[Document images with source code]
- - - -

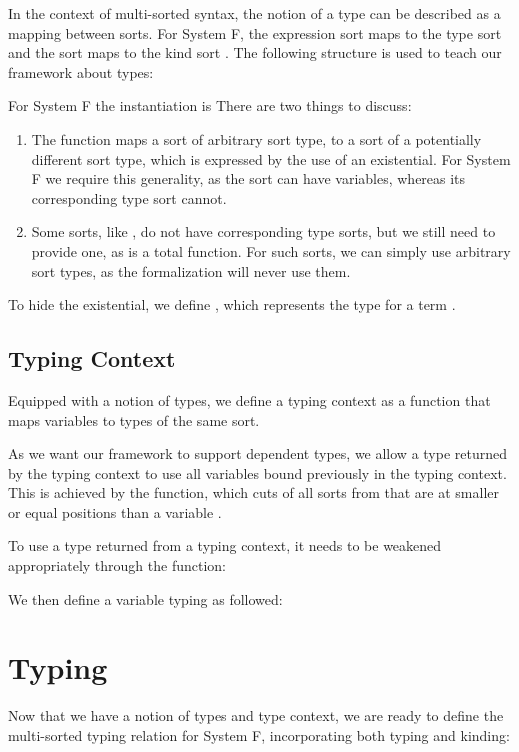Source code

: \documentclass[a4paper, UKenglish, cleveref, autoref, thm-restate]{lipics-v2021}
\newenvironment{LibCode*}{%
  \begin{tcolorbox}[%
    colframe=white,%
    boxrule=0.0pt,%
    top=2.5pt,%
    left=2.5pt,%
    bottom=2.5pt,%
    right=2.5pt,%
    boxsep=0pt%
  ]\vspace{-0.2\baselineskip}%
}{%
  \vspace{-1\baselineskip}%
  \end{tcolorbox}%
}
\newcommand*\LibCode[1]{\begin{LibCode*}{#1}\end{LibCode*}}
\newcommand*\AppCode[1]{{#1}}
\newcommand*\ACode[1]{\AgdaFontStyle{\textcolor{mygray}{#1}}}
\newcommand*\AField[1]{\AgdaField{#1}}
\newcommand*\ACon[1]{\AgdaInductiveConstructor{#1}}
\newcommand*\ADef[1]{\AgdaFunction{#1}}
\begin{document}
  In the context of multi-sorted syntax, the notion of a type can be
  described as a mapping between sorts.
  For System F, the expression sort \ACode{\ACon{𝕖}} maps to the type sort
  \ACode{\ACon{𝕥}} and the sort \ACode{\ACon{𝕥}} maps to the kind sort
  \ACode{\ACon{𝕜}}.
  The following structure is used to teach our framework about types:
  \LibCode\KTypeSorts
  For System F the instantiation is
  \AppCode\FTypes
  There are two things to discuss:
  \begin{enumerate}
  \item
    The \ACode{\AField{↑ᵗ}} function maps a sort of arbitrary sort type,
    to a sort of a potentially different sort type, which is expressed
    by the use of an existential.
    For System F we require this generality, as the sort
    \ACode{\ACon{𝕥}} can have variables, whereas its corresponding type
    sort \ACode{\ACon{𝕜}} cannot.
  \item
    Some sorts, like \ACode{\ACon{𝕜}}, do not have corresponding type
    sorts, but we still need to provide one, as \ACode{\AField{↑ᵗ}} is a
    total function.
    For such sorts, we can simply use arbitrary sort types, as the
    formalization will never use them.
  \end{enumerate}
  To hide the existential, we define \ACode{S \ACon{∶⊢} s}, which represents
  the type for a term \ACode{S \ACon{⊢} s}.
  \LibCode\KTypes

  \subsection{Typing Context}
  Equipped with a notion of types, we define a typing context as a
  function that maps variables to types of the same sort.

  As we want our framework to support dependent types, we allow a type returned
  by the typing context to use all variables bound previously in the typing context.
  This is achieved by the \ACode{drop-∈} function, which cuts of all
  sorts from \ACode{S} that are at smaller or equal positions than a variable \ACode{x}.

  \LibCode\KContexts
  To use a type returned from a typing context, it needs to be
  weakened appropriately through the \ACode{\ADef{wk-telescope}} function:
  \LibCode\KContextLookup
  We then define a variable typing as followed:
  \LibCode\KVariableTyping

  \section{Typing}
  \label{sec:typing}
  Now that we have a notion of types and type context, we are ready to define
  the multi-sorted typing relation for System F, incorporating both
  typing and kinding:
  \AppCode\FTyping
\end{document}
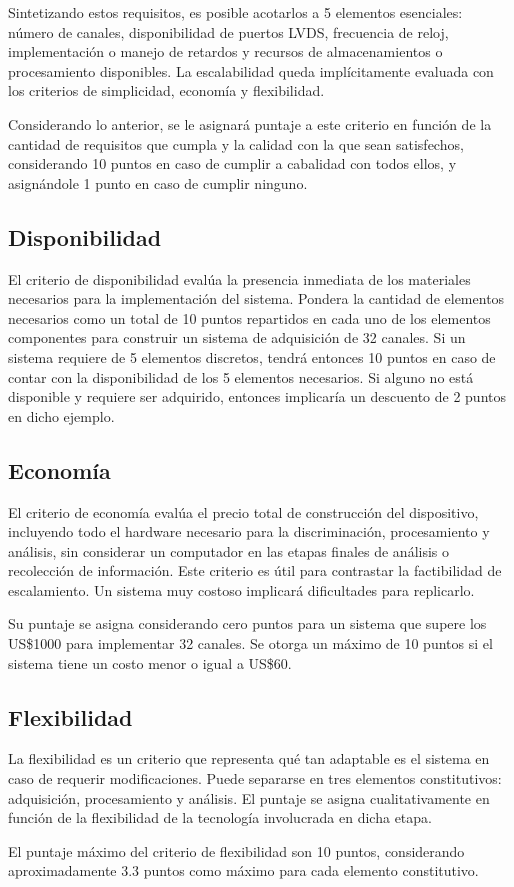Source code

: \par Sintetizando estos requisitos, es posible acotarlos a  5 elementos esenciales: número de canales, disponibilidad de puertos LVDS, frecuencia de reloj, implementación o manejo de retardos y recursos de almacenamientos o procesamiento disponibles. La escalabilidad queda implícitamente evaluada con los criterios de simplicidad, economía y flexibilidad.

\par Considerando lo anterior, se le asignará puntaje a este criterio en función de la cantidad de requisitos que cumpla y la calidad con la que sean satisfechos, considerando 10 puntos en caso de cumplir a cabalidad con todos ellos, y asignándole 1 punto en caso de cumplir ninguno.

\subsection*{Disponibilidad}
\par El criterio de disponibilidad evalúa la presencia inmediata de los materiales necesarios para la implementación del sistema. Pondera la cantidad de elementos necesarios como un total de 10 puntos repartidos en cada uno de los elementos componentes para construir un sistema de adquisición de 32 canales. Si un sistema requiere de 5 elementos discretos, tendrá entonces 10 puntos en caso de contar con la disponibilidad de los 5 elementos necesarios. Si alguno no está disponible y requiere ser adquirido, entonces implicaría un descuento de 2 puntos en dicho ejemplo.

\subsection*{Economía}
\par El criterio de economía evalúa el precio total de construcción del dispositivo, incluyendo todo el hardware necesario para la discriminación, procesamiento y análisis, sin considerar un computador en las etapas finales de análisis o recolección de información. Este criterio es útil para contrastar la factibilidad de escalamiento. Un sistema muy costoso implicará dificultades para replicarlo.
\par Su puntaje se asigna considerando cero puntos para un sistema que supere los US\$1000 para implementar 32 canales. Se otorga un máximo de 10 puntos si el sistema tiene un costo menor o igual a US\$60.

\subsection*{Flexibilidad}
\par La flexibilidad es un criterio que representa qué tan adaptable es el sistema en caso de requerir modificaciones. Puede separarse en tres elementos constitutivos: adquisición, procesamiento y análisis. El puntaje se asigna cualitativamente en función de la flexibilidad de la tecnología involucrada en dicha etapa.
\par El puntaje máximo del criterio de flexibilidad son 10 puntos, considerando aproximadamente 3.3 puntos como máximo para cada elemento constitutivo.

- - - -

An exact copy of each entry is required, minus the pictures.

* **ANSWER SECTION**:
Source code

: \documentclass[a4paper, UKenglish, cleveref, autoref, thm-restate]{lipics-v2021}
\newenvironment{LibCode*}{%
  \begin{tcolorbox}[%
    colframe=white,%
    boxrule=0.0pt,%
    top=2.5pt,%
    left=2.5pt,%
    bottom=2.5pt,%
    right=2.5pt,%
    boxsep=0pt%
  ]\vspace{-0.2\baselineskip}%
}{%
  \vspace{-1\baselineskip}%
  \end{tcolorbox}%
}
\newcommand*\LibCode[1]{\begin{LibCode*}{#1}\end{LibCode*}}
\newcommand*\AppCode[1]{{#1}}
\newcommand*\ACode[1]{\AgdaFontStyle{\textcolor{mygray}{#1}}}
\newcommand*\AField[1]{\AgdaField{#1}}
\newcommand*\ACon[1]{\AgdaInductiveConstructor{#1}}
\newcommand*\ADef[1]{\AgdaFunction{#1}}
\begin{document}
  In the context of multi-sorted syntax, the notion of a type can be
  described as a mapping between sorts.
  For System F, the expression sort \ACode{\ACon{𝕖}} maps to the type sort
  \ACode{\ACon{𝕥}} and the sort \ACode{\ACon{𝕥}} maps to the kind sort
  \ACode{\ACon{𝕜}}.
  The following structure is used to teach our framework about types:
  \LibCode\KTypeSorts
  For System F the instantiation is
  \AppCode\FTypes
  There are two things to discuss:
  \begin{enumerate}
  \item
    The \ACode{\AField{↑ᵗ}} function maps a sort of arbitrary sort type,
    to a sort of a potentially different sort type, which is expressed
    by the use of an existential.
    For System F we require this generality, as the sort
    \ACode{\ACon{𝕥}} can have variables, whereas its corresponding type
    sort \ACode{\ACon{𝕜}} cannot.
  \item
    Some sorts, like \ACode{\ACon{𝕜}}, do not have corresponding type
    sorts, but we still need to provide one, as \ACode{\AField{↑ᵗ}} is a
    total function.
    For such sorts, we can simply use arbitrary sort types, as the
    formalization will never use them.
  \end{enumerate}
  To hide the existential, we define \ACode{S \ACon{∶⊢} s}, which represents
  the type for a term \ACode{S \ACon{⊢} s}.
  \LibCode\KTypes

  \subsection{Typing Context}
  Equipped with a notion of types, we define a typing context as a
  function that maps variables to types of the same sort.

  As we want our framework to support dependent types, we allow a type returned
  by the typing context to use all variables bound previously in the typing context.
  This is achieved by the \ACode{drop-∈} function, which cuts of all
  sorts from \ACode{S} that are at smaller or equal positions than a variable \ACode{x}.

  \LibCode\KContexts
  To use a type returned from a typing context, it needs to be
  weakened appropriately through the \ACode{\ADef{wk-telescope}} function:
  \LibCode\KContextLookup
  We then define a variable typing as followed:
  \LibCode\KVariableTyping

  \section{Typing}
  \label{sec:typing}
  Now that we have a notion of types and type context, we are ready to define
  the multi-sorted typing relation for System F, incorporating both
  typing and kinding:
  \AppCode\FTyping
\end{document}
Source code

: \par Sintetizando estos requisitos, es posible acotarlos a  5 elementos esenciales: número de canales, disponibilidad de puertos LVDS, frecuencia de reloj, implementación o manejo de retardos y recursos de almacenamientos o procesamiento disponibles. La escalabilidad queda implícitamente evaluada con los criterios de simplicidad, economía y flexibilidad.

\par Considerando lo anterior, se le asignará puntaje a este criterio en función de la cantidad de requisitos que cumpla y la calidad con la que sean satisfechos, considerando 10 puntos en caso de cumplir a cabalidad con todos ellos, y asignándole 1 punto en caso de cumplir ninguno.

\subsection*{Disponibilidad}
\par El criterio de disponibilidad evalúa la presencia inmediata de los materiales necesarios para la implementación del sistema. Pondera la cantidad de elementos necesarios como un total de 10 puntos repartidos en cada uno de los elementos componentes para construir un sistema de adquisición de 32 canales. Si un sistema requiere de 5 elementos discretos, tendrá entonces 10 puntos en caso de contar con la disponibilidad de los 5 elementos necesarios. Si alguno no está disponible y requiere ser adquirido, entonces implicaría un descuento de 2 puntos en dicho ejemplo.

\subsection*{Economía}
\par El criterio de economía evalúa el precio total de construcción del dispositivo, incluyendo todo el hardware necesario para la discriminación, procesamiento y análisis, sin considerar un computador en las etapas finales de análisis o recolección de información. Este criterio es útil para contrastar la factibilidad de escalamiento. Un sistema muy costoso implicará dificultades para replicarlo.
\par Su puntaje se asigna considerando cero puntos para un sistema que supere los US\$1000 para implementar 32 canales. Se otorga un máximo de 10 puntos si el sistema tiene un costo menor o igual a US\$60.

\subsection*{Flexibilidad}
\par La flexibilidad es un criterio que representa qué tan adaptable es el sistema en caso de requerir modificaciones. Puede separarse en tres elementos constitutivos: adquisición, procesamiento y análisis. El puntaje se asigna cualitativamente en función de la flexibilidad de la tecnología involucrada en dicha etapa.
\par El puntaje máximo del criterio de flexibilidad son 10 puntos, considerando aproximadamente 3.3 puntos como máximo para cada elemento constitutivo.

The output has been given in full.